Pathways to ownership

Does your employment contract provide for periodic performance reviews and clear pathways to ownership in the group?

Termination Provisions

Carefully review the termination provisions in any employment agreement. Termination provisions typically have different notice provisions based on the type of termination, such as with cause or without cause, and based on who is initiating contract termination.

Notice

  • Are the notice provisions sufficient to allow you to secure new employment without an excessive break in compensation? For example, 30 days is a very short notice period for a physician.
  • Does the employment agreement provide that in lieu of notice, the employer can pay you off early? If so, do your benefits continue during that notice period?
  • Does the employment agreement include a list of events that are grounds for immediate termination for cause (and without notice)?
    • Is the list of events reasonable? Reasonable events for immediate termination could include:
      • Loss of licensure
      • Loss of hospital privileges (not including a temporary suspension)
      • Revocation of DEA registration
      • Felony conviction
      • Exclusion from participation in Medicare or Medicaid
      • Inability to obtain malpractice insurance
      • Inability to be credentialed with payors
      • Confidentiality breaches
      • Harassment of staff or patients
      • Material failures to follow employment policies
    • Certain other events may provide for a “cure period” rather than immediate termination – for example:
      • Suspension of hospital privileges. If hospital privileges are suspended, it would be reasonable for the employer to suspend the physician without pay while the physician exhausts his/her due process rights with the hospital, with termination of employment reserved for a loss of privileges as a final action of the hospital.
      • Suspension of medical license pending investigation. If the physician’s medical license is suspended, it would be reasonable for the employer to suspend the physician without pay while the physician exhausts his/her due process rights with the licensing board, with termination of employment reserved for a loss of license (or long term suspension or other restrictions) as a final action of the licensing board.

Breach and cure

  • Does the employment agreement include a process for notice and the ability to cure other contract breaches before termination?
    • For example - failure to follow an employer or hospital policy
  • Does the employer have a policy/process for addressing company concerns that are not a contract breach?

Hospital privileges

  • If hospital privileges are suspended or terminated, does your employment contract allow you to exhaust due process rights under the hospital’s medical staff bylaws?
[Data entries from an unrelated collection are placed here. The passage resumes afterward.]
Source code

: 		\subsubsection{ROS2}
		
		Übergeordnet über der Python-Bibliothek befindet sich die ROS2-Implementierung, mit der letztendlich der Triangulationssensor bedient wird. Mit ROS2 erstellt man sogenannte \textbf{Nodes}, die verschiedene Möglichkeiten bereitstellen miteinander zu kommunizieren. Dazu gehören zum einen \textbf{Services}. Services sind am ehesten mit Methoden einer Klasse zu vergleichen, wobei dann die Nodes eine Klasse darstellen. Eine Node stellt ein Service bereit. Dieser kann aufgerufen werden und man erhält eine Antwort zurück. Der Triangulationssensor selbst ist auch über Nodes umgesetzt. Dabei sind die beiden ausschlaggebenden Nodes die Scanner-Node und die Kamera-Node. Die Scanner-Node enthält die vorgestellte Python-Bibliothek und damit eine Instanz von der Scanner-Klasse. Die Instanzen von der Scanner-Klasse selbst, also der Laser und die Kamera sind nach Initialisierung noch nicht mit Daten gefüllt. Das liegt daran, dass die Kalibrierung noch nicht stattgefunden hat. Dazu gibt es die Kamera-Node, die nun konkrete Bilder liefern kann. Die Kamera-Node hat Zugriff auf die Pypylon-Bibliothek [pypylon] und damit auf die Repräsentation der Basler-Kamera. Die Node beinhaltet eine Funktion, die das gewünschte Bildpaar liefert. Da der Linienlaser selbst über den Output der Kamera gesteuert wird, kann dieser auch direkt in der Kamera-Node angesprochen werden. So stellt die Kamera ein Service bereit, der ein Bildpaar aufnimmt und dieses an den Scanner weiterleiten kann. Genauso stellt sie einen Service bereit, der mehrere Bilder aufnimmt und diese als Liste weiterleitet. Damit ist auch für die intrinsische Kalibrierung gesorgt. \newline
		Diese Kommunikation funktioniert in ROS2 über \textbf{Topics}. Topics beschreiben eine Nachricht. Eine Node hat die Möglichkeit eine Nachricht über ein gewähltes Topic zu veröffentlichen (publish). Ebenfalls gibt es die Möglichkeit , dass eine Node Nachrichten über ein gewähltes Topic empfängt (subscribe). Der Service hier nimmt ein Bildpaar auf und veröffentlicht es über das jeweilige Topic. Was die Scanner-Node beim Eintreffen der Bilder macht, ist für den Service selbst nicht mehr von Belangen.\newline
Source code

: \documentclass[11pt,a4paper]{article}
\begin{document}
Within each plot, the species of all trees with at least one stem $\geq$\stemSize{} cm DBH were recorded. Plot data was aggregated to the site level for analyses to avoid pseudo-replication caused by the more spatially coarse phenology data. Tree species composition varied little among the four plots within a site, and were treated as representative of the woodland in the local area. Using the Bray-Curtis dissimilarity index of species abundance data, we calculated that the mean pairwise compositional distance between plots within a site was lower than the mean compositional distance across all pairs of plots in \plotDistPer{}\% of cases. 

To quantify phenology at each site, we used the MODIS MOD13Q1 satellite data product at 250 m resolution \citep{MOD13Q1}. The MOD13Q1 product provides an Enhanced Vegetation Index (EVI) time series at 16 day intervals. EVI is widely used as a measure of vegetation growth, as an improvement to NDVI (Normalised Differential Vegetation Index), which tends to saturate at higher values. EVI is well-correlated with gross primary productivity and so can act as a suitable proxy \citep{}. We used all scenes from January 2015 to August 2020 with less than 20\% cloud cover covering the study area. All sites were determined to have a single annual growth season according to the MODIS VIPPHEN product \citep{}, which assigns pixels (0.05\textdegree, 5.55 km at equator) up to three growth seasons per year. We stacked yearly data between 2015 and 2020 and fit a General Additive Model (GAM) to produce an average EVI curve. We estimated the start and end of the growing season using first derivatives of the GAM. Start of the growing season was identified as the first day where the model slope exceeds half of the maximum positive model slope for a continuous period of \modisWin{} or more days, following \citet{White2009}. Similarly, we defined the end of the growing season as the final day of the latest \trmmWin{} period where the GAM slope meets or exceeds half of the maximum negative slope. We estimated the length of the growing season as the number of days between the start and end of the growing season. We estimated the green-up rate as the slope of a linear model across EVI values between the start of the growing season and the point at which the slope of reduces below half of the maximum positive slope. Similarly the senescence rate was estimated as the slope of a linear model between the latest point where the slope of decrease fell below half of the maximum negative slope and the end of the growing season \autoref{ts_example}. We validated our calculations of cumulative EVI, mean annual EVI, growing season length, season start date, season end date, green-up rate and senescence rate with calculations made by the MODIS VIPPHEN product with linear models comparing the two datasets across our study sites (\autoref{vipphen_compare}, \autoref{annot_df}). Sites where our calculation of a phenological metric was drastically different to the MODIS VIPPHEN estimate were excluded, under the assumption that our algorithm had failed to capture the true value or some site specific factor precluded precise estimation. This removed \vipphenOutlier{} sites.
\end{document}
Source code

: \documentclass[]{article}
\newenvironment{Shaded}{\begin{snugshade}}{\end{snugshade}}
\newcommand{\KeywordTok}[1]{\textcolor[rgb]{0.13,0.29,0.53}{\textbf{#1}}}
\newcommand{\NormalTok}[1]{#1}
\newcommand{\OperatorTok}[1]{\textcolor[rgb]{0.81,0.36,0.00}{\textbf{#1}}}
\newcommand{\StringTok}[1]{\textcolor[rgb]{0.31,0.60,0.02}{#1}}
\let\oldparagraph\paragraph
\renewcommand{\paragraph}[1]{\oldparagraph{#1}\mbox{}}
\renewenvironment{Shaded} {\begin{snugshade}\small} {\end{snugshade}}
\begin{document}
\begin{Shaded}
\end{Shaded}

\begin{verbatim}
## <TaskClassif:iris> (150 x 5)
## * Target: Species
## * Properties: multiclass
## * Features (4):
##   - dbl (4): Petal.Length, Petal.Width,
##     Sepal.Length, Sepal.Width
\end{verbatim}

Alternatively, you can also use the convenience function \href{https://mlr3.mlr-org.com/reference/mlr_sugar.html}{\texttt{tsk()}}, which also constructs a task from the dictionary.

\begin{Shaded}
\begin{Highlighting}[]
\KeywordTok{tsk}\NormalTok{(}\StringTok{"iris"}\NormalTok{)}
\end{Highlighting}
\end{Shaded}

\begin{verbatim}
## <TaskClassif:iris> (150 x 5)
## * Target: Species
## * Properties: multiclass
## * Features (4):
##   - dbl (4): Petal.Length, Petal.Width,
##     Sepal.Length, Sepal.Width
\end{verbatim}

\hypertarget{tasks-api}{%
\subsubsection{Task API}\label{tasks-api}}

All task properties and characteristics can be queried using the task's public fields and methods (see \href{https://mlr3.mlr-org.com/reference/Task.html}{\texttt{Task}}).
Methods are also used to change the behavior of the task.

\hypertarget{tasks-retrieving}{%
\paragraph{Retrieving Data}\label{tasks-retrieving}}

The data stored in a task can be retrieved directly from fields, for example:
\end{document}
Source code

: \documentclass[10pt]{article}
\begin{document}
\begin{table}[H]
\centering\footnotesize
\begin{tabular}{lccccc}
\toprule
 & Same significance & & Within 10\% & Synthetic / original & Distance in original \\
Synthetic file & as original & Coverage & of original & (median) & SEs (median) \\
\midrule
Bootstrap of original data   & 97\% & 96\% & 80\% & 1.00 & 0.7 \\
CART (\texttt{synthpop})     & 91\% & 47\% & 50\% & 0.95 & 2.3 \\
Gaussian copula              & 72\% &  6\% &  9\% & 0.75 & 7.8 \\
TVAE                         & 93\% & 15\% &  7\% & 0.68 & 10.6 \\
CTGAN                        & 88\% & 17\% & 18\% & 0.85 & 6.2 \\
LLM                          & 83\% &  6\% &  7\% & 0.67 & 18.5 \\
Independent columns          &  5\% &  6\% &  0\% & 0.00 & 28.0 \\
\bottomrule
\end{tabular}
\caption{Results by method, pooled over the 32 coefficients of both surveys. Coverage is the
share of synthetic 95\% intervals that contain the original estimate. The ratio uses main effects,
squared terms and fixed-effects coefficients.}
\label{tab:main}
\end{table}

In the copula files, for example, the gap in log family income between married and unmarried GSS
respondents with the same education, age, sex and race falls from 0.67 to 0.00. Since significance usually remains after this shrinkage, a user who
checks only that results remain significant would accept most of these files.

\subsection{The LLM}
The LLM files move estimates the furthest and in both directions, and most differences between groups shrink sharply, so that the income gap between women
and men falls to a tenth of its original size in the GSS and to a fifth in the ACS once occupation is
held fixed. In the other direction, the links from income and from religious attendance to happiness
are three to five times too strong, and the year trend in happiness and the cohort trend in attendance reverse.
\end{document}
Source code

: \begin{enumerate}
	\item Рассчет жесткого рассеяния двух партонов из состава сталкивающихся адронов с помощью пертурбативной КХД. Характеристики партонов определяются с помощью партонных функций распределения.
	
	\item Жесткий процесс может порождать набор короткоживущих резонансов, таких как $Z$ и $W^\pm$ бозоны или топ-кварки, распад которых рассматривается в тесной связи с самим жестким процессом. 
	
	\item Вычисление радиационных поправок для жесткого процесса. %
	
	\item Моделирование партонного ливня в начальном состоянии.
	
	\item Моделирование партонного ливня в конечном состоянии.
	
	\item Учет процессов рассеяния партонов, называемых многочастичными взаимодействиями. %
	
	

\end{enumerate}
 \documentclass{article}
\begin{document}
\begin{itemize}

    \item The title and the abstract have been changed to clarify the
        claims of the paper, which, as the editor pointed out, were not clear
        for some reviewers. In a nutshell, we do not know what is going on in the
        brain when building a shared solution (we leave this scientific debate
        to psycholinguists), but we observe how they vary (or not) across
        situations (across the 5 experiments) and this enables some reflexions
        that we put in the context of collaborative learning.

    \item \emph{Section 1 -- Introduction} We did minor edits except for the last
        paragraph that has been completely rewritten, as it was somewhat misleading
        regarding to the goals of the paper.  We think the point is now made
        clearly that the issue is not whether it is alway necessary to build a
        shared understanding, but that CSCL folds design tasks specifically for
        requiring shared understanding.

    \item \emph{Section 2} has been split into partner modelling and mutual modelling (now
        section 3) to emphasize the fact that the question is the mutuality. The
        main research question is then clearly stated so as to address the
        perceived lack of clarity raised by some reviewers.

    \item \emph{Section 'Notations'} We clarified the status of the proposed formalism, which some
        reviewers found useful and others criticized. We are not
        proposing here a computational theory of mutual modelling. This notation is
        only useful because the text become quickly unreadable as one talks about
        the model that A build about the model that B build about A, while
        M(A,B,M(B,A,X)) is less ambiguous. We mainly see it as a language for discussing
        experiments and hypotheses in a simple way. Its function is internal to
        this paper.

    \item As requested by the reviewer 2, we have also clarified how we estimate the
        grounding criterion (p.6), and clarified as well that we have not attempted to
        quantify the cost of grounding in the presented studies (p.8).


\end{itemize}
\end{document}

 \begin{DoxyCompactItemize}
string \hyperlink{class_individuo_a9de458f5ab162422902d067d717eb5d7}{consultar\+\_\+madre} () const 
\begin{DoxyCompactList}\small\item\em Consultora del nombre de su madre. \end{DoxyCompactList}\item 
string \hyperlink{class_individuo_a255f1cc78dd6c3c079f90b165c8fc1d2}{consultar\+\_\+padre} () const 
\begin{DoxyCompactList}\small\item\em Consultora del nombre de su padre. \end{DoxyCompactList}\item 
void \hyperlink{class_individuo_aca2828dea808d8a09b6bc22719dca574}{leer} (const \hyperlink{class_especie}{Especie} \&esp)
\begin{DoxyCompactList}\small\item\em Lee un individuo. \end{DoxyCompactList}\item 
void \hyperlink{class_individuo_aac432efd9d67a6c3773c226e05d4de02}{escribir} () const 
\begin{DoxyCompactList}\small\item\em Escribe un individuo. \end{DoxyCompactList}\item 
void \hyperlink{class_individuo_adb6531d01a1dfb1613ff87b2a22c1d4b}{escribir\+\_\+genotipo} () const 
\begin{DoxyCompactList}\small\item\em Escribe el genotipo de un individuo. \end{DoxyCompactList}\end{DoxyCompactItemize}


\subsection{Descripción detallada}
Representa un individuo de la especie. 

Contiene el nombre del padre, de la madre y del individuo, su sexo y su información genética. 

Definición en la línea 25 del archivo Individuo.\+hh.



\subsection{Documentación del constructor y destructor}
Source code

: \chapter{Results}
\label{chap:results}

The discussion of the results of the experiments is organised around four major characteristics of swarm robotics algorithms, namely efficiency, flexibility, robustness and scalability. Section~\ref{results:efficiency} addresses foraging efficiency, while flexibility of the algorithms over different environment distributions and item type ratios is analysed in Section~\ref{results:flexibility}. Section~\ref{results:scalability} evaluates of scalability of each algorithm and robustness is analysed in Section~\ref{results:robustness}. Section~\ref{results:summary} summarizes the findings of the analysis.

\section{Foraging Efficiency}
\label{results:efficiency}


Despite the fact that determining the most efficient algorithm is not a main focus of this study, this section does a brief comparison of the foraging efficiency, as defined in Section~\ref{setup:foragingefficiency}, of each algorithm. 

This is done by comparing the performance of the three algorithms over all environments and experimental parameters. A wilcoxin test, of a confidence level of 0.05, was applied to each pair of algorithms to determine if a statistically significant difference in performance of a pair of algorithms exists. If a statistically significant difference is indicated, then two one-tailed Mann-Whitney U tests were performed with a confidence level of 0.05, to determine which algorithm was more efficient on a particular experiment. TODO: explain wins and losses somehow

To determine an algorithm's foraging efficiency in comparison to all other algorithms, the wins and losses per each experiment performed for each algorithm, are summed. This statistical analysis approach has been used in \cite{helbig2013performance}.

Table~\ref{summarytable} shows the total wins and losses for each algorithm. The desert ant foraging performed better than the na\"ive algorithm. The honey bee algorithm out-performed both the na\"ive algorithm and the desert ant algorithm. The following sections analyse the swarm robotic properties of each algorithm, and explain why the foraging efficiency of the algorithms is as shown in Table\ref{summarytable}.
If legal counsel is required, will your employer/group practice pay for that representation?
  • If employment is terminated with a group practice that provides emergency services to a hospital, the physician typically is required to resign his/her medical staff privileges, or privileges are automatically terminated, so that the physician cannot compete with the group practice’s hospital contract.
  • Loss of privileges not related to matters of professional competence or conduct is not reportable to the National Practitioner Data Bank.